SINGAPORE – Parents of secondary school students can tap a series of free online workshops to help enhance their children’s mental health come October.
Tender documents for the workshops, which are run by the Health Promotion Board (HPB) under the Colours Of The Mind initiative, were published on Aug 19.
In response to queries from The Straits Times, HPB said parents will be equipped with skills to boost their children’s mental well-being, social and emotional intelligence, as well as resilience.
The programme incorporates age-appropriate messages and activities, it added.
HPB will be working with schools and community partners to conduct the programme through online platforms.
The programme was introduced in 2013 for parents of children aged two to six, and was later extended to parents of primary school pupils.
The workshops will take up to 100 parents each, according to the tender documents. They will be run by two trainers with academic qualifications in early childhood education, counselling, psychology or social work.
The sessions will cover topics such as the importance of talking to children about emotions, how to guide them in managing their feelings, and how parents also need to care for themselves.
“There should be minimal, if at all, top-down lecture style,” the documents said about the interactive activities such as role-playing and group discussions.
The mental well-being of students has come into the spotlight recently.
Last month, a 13-year-old boy was killed in River Valley High School. A 16-year-old boy has been charged with murder, and is being held for psychiatric assessment.
Initial investigations found that the two did not know each other.

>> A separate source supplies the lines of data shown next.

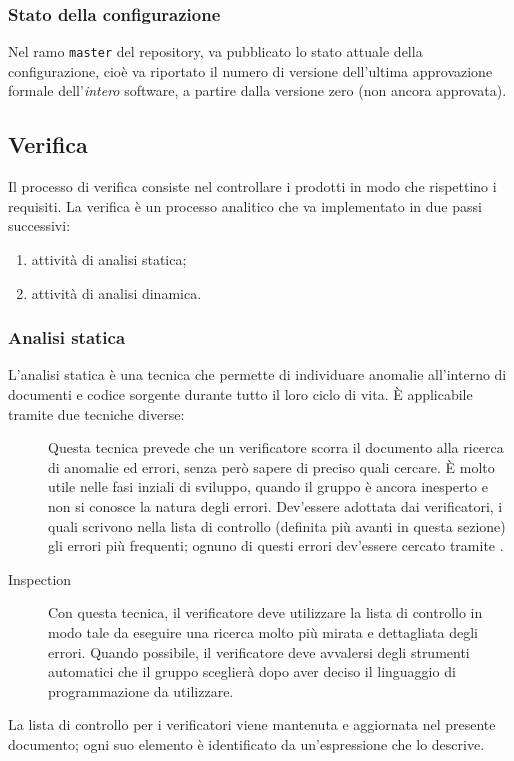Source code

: \subsubsection{Stato della configurazione}
Nel ramo \texttt{master} del repository, va pubblicato lo stato attuale della configurazione, cioè va riportato il numero di versione dell'ultima approvazione formale dell'\emph{intero} software, a partire dalla versione zero (non ancora approvata).






\subsection{Verifica}
Il processo di verifica consiste nel controllare i prodotti in modo che rispettino i requisiti. %
La verifica è un processo analitico che va implementato in due passi successivi:
\begin{enumerate}
	\item attività di analisi statica;
	\item attività di analisi dinamica.
\end{enumerate}

	\subsubsection{Analisi statica}
	L'analisi statica è una tecnica che permette di individuare anomalie all'interno di documenti e codice sorgente durante tutto il loro ciclo di vita. È applicabile tramite due tecniche diverse:
	\begin{description}
		\item[] Questa tecnica prevede che un verificatore scorra il documento alla ricerca di anomalie ed errori, senza però sapere di preciso quali cercare. È molto utile nelle fasi inziali di sviluppo, quando il gruppo è ancora inesperto e non si conosce la natura degli errori. Dev'essere adottata dai verificatori, i quali scrivono nella lista di controllo (definita più avanti in questa sezione) gli errori più frequenti; ognuno di questi errori dev'essere cercato tramite .
		\item[Inspection] Con questa tecnica, il verificatore deve utilizzare la lista di controllo in modo tale da eseguire una ricerca molto più mirata e dettagliata degli errori. Quando possibile, il verificatore deve avvalersi degli strumenti automatici che il gruppo sceglierà dopo aver deciso il linguaggio di programmazione da utilizzare.
	\end{description}
	La lista di controllo per i verificatori viene mantenuta e aggiornata nel presente documento; ogni suo elemento è identificato da un'espressione che lo descrive.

It also emerged in court that the accused had tried to commit suicide about two years ago.
On July 27, Education Minister Chan Chun Sing said in Parliament that a society-wide effort is needed to prevent such tragic incidents from happening again.
Earlier, ST reported that young people struggling with mental health issues often fear that their parents will find out.
Experts said some parents think that such issues might be a stigma that could affect a child’s educational or job prospects.